Overview
- Manufacturer: Mazda
- Model years: 1996 (concept car)

Body and chassis
- Class: Sports car
- Body style: 2 door sports coupe

Powertrain
- Engine: 13B-MSP (multi-side port rotary engine)
- Transmission: 5-speed manual

Dimensions
- Wheelbase: 2,344 mm (92.3 in)
- Length: 4,055 mm (159.6 in)
- Width: 1,730 mm (68.1 in)
- Height: 1,245 mm (49.0 in)
- Curb weight: 1100 kg

= Mazda RX-01 =

The Mazda RX-01 was a concept car produced by Mazda that debuted at the 1995 Tokyo Motor Show.

Created partially in response to the state of the economy at the time and the resultant shrinkage of the high-end sports car market, the RX-01 team took a back-to-basics approach for a compact, simple and inexpensive sports car, much like the first generation RX-7. By this time, the RX-7 had evolved into an uncompromising "super sports car" with high performance, but poor comfort and a high price tag The RX-01 featured a radical front end with a floating bumper/spoiler made possible by its compact rotary engine, as well as a 2+2 seating arrangement.

The RX-01 featured the public appearance of the next generation of Mazda rotary engine design, the 13B-MSP. A naturally aspirated Wankel engine, its exhaust ports were now located in the side housing instead of the periphery of the rotor housing, thus preventing overlapping intake and exhaust port timing. This has several benefits: higher output, improved thermal efficiency, better fuel economy, and cleaner emissions. The 1308 cc engine produces 220 bhp at 8500 rpm. Acceleration from 0-60 mph (97 km/h) is claimed to be 5.7 seconds.

While it was hoped by enthusiasts that the RX-01 would be put into production as the next iteration of Mazda's rotary sports car and made available to world markets (the RX-7 was discontinued in North America after 1995), the declining interest in sports car over SUVs and Mazda's financial state at the time kept the RX-01 merely a concept car. The 13B-MSP would go on to be further developed into the eventual RENESIS engine that powers the RX-8.

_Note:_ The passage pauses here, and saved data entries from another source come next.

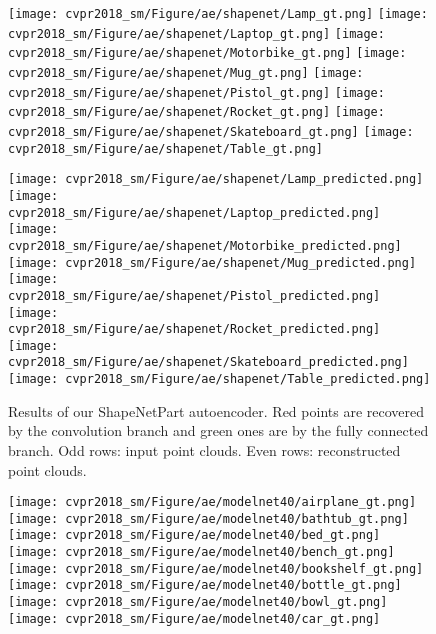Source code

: \documentclass[10pt,twocolumn,letterpaper]{article}
\begin{document}
\begin{figure*}[t]
        \texttt{[image: cvpr2018\_sm/Figure/ae/shapenet/Lamp\_gt.png]}
        \texttt{[image: cvpr2018\_sm/Figure/ae/shapenet/Laptop\_gt.png]}
        \texttt{[image: cvpr2018\_sm/Figure/ae/shapenet/Motorbike\_gt.png]}
        \texttt{[image: cvpr2018\_sm/Figure/ae/shapenet/Mug\_gt.png]}
        \texttt{[image: cvpr2018\_sm/Figure/ae/shapenet/Pistol\_gt.png]}
        \texttt{[image: cvpr2018\_sm/Figure/ae/shapenet/Rocket\_gt.png]}
        \texttt{[image: cvpr2018\_sm/Figure/ae/shapenet/Skateboard\_gt.png]}
        \texttt{[image: cvpr2018\_sm/Figure/ae/shapenet/Table\_gt.png]}
        
        \texttt{[image: cvpr2018\_sm/Figure/ae/shapenet/Lamp\_predicted.png]}
        \texttt{[image: cvpr2018\_sm/Figure/ae/shapenet/Laptop\_predicted.png]}
        \texttt{[image: cvpr2018\_sm/Figure/ae/shapenet/Motorbike\_predicted.png]}
        \texttt{[image: cvpr2018\_sm/Figure/ae/shapenet/Mug\_predicted.png]}
        \texttt{[image: cvpr2018\_sm/Figure/ae/shapenet/Pistol\_predicted.png]}
        \texttt{[image: cvpr2018\_sm/Figure/ae/shapenet/Rocket\_predicted.png]}
        \texttt{[image: cvpr2018\_sm/Figure/ae/shapenet/Skateboard\_predicted.png]}
        \texttt{[image: cvpr2018\_sm/Figure/ae/shapenet/Table\_predicted.png]}
        
        \caption{Results of our ShapeNetPart autoencoder. Red points are recovered by the convolution branch and green ones are by the fully connected branch. Odd rows: input point clouds. Even rows: reconstructed point clouds.}
        \label{fig_ae_shapenet}
        \vspace{-4pt}
\end{figure*}\begin{figure*}[t] 
        \centering
        
        \texttt{[image: cvpr2018\_sm/Figure/ae/modelnet40/airplane\_gt.png]}
        \texttt{[image: cvpr2018\_sm/Figure/ae/modelnet40/bathtub\_gt.png]}
        \texttt{[image: cvpr2018\_sm/Figure/ae/modelnet40/bed\_gt.png]}
        \texttt{[image: cvpr2018\_sm/Figure/ae/modelnet40/bench\_gt.png]}
        \texttt{[image: cvpr2018\_sm/Figure/ae/modelnet40/bookshelf\_gt.png]}
        \texttt{[image: cvpr2018\_sm/Figure/ae/modelnet40/bottle\_gt.png]}
        \texttt{[image: cvpr2018\_sm/Figure/ae/modelnet40/bowl\_gt.png]}
        \texttt{[image: cvpr2018\_sm/Figure/ae/modelnet40/car\_gt.png]}
        

\end{figure*}
\end{document}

== Development and design ==
Courtesy of various tweaks to its design, the new engine still managed to produce 220 bhp and 159 lbft of torque, which was not that far off the output of the FD. It was mounted in a ‘front-midship’ position, where it was pushed back up against the firewall to aid weight distribution. The RX-01 was fitted with a five-speed manual gearbox, with power sent to the rear wheels. 0-60 mph was achieved in around five seconds and the RX-01 could reach a top speed of around 140 mph. Much of the performance was thanks to the overall smaller and lighter nature of the RX-01 when compared to the FD RX-7. It weighed in at only 1100 kg, which reflected the different approach Mazda took for the RX-01 that was heavily influenced by the first-generation MX-5. The concept was fully-functional and was described in Top Gear's road-test as handling much like an MX-5, while being received largely positively in general.

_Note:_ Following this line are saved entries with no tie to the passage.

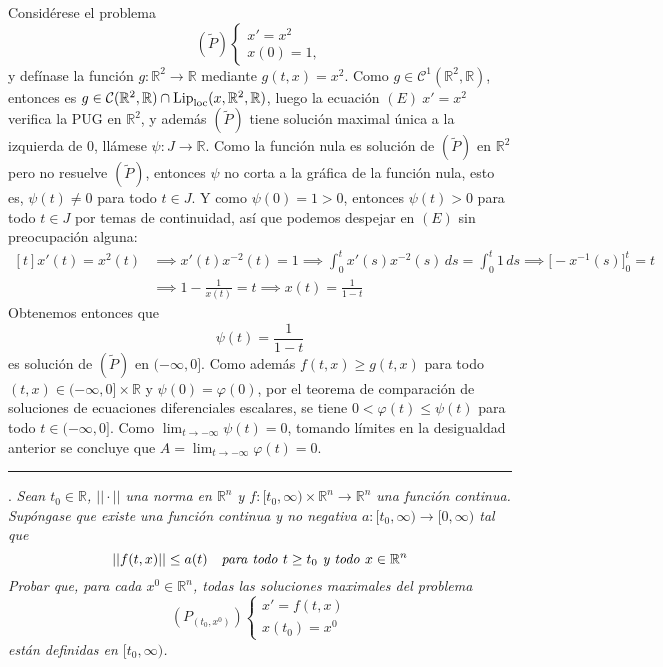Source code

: \documentclass[11pt]{report}
\newcommand{\R}{\mathbb R}
\begin{document}
\begin{itemize}
    \vspace{2mm}

    Considérese el problema
    \[(\tilde{P}) \begin{cases}
        x'=x^2 \\
        x(0)=1,
    \end{cases}\]
    y defínase la función $g \colon \R^2 \to \R$ mediante $g(t,x) = x^2$. Como $g \in \mathcal{C}^1(\R^2,\R)$, entonces es $g \in \mathcal{C}(\R^2,\R) \cap \textup{Lip}_{\textup{loc}}(x,\R^2,\R)$, luego la ecuación $(E) \ x'=x^2$ verifica la PUG en $\R^2$, y además $(\tilde{P})$ tiene solución maximal única a la izquierda de 0, llámese $\psi \colon J \to \R$. Como la función nula es solución de $(\tilde{P})$ en $\R^2$ pero no resuelve $(\tilde{P})$, entonces $\psi$ no corta a la gráfica de la función nula, esto es, $\psi(t) \neq 0$ para todo $t \in J$. Y como $\psi(0)=1>0$, entonces $\psi(t) >0$ para todo $t \in J$ por temas de continuidad, así que podemos despejar en $(E)$ sin preocupación alguna:
    \[
    \begin{aligned}[t]
    x'(t)=x^2(t) &\implies x'(t)x^{-2}(t)=1 \implies \int_0^tx'(s)x^{-2}(s) \, ds = \int_0^t 1 \, ds \implies \bigl[ -x^{-1}(s)\bigr]_0^t = t \\
    &\implies 1-\frac{1}{x(t)} = t \implies x(t) = \frac{1}{1-t}
    \end{aligned}
    \]
    Obtenemos entonces que
    \[\psi(t)=\frac{1}{1-t}\]
    es solución de $(\tilde{P})$ en $(-\infty,0]$. Como además $f(t,x) \geq g(t,x)$ para todo $(t,x) \in (-\infty,0] \times \R$ y $\psi(0)=\varphi(0)$, por el teorema de comparación de soluciones de ecuaciones diferenciales escalares, se tiene $0 < \varphi(t) \leq \psi(t)$ para todo $t \in (-\infty,0]$. Como $\lim_{t \to -\infty} \psi(t) =0$, tomando límites en la desigualdad anterior se concluye que $A = \lim_{t \to -\infty} \varphi(t) = 0$.
    \end{itemize}

\vspace{2mm}

\hrule

\vspace{4mm}

. \textit{Sean $t_0 \in \R$, $|| \cdot ||$ una norma en $\R^n$ y $f \colon [t_0,\infty) \times \R^n \to\R^n$ una función continua. Supóngase que existe una función continua y no negativa $a \colon [t_0,\infty) \to [0,\infty)$ tal que}
\[||f(t,x)|| \leq a(t) \quad \textup{\textit{para todo }} t \geq t_0 \textup{\textit{ y todo }} x \in \R^n\]
\textit{Probar que, para cada $x^0 \in \R^n$, todas las soluciones maximales del problema}
\[(P_{(t_0,x^0)}) \begin{cases}
    x'=f(t,x) \\
    x(t_0)=x^0
\end{cases}\]
\textit{están definidas en $[t_0,\infty)$.}
\end{document}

Inside, the RX-01 was described as having a 2+2 layout, though the rear seats could realistically only really be used for storage due to their complete lack of legroom. The 2+2 layout would end up being a core element of the FD's actual successor, the RX-8. Similar to the exterior, the RX-01 carried over small portions of the FD to its interior. The gauge cluster was the same, and the overall layout was fairly familiar. The colours of the interior were far bolder, with lots of red panels used to match the exterior colour accented by silver pieces and some carbon fibre in the centre console. While both the interior and exterior were distinctive (and depending on your opinion, quite good looking), neither has aged quite as well as the FD RX-7.

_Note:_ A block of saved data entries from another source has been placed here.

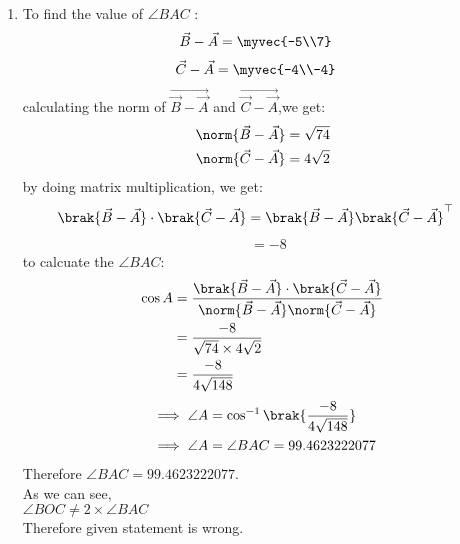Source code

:\documentclass[journal,12pt,twocolumn]{IEEEtran}
\theoremstyle{remark}
\begin{document}
\begin{enumerate}
	\item To find  the value of $\angle{BAC}$ :
\begin{align}
\Vec{B}-\Vec{A}
         & =\myvec{-5\\7}
\end{align}
\vspace{0.1cm}
\begin{align}
\Vec{C}-\Vec{A}
          &=\myvec{-4\\-4}
\end{align}
\vspace{0.1cm}
calculating the norm of $\Vec{\Vec{B}-\Vec{A}}$ and $\Vec{\Vec{C}-\Vec{A}}$,we get:
\begin{align}
	\norm{\Vec{B}-\Vec{A}}&= \sqrt{74}\\
	\norm{\Vec{C}-\Vec{A}}&= 4\sqrt{2}
\end{align}
\vspace{0.2cm}
by doing matrix multiplication, we get:
\begin{align}
\brak{\Vec{B}-\Vec{A}}\cdot\brak{\Vec{C}-\Vec{A}}&=\brak{\Vec{B}-\Vec{A}}\brak{\Vec{C}-\Vec{A}}^{\top}\end{align}
\begin{align}
&=-8
\end{align}
\vspace{0.2cm}
to calcuate the $\angle{BAC}$:
\begin{align}
	\cos{A}&=\frac{\brak{\Vec{B}-\Vec{A}}\cdot\brak{\Vec{C}-\Vec{A}}}{\norm{\Vec{B}-\Vec{A}}\norm{\Vec{C}-\Vec{A}}}\\
&=\frac{-8}{\sqrt{74}\times4\sqrt{2}}\\
&=\frac{-8}{4\sqrt{148}}
\end{align}
\vspace{0.1cm}
\begin{align}
&\implies\angle{A}=\cos^{-1}\brak{\frac{-8}{4\sqrt{148}}}\\
&\implies\angle{A}=\angle{BAC}=99.4623222077
\end{align}
\vspace{0.4cm}
Therefore $\angle{BAC}=99.4623222077$.\\
\vspace{0.5cm}
As we can see,\\ $\angle{BOC}\neq2\times\angle{BAC}$\\Therefore given statement is wrong.
\end{enumerate}
\end{document}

The RX-01 project never advanced past the concept stage. In the aforementioned Top Gear review it appeared likely that production would be achieved, but for whatever reason this never panned out. The decision is largely believed to have been due to Ford's purchase of a large stake in Mazda at the time. As far as Ford was concerned, the MX-5's success meant there was no need for another Mazda sports car, and so the RX-01 was shelved. The concept was not in vain though, as the engine from the RX-01 continued to be developed by a skunkworks team of Mazda engineers over the next few years, before it eventually became the ‘RENESIS’ engine in the RX-8, fulfilling its aim as the FD's successor.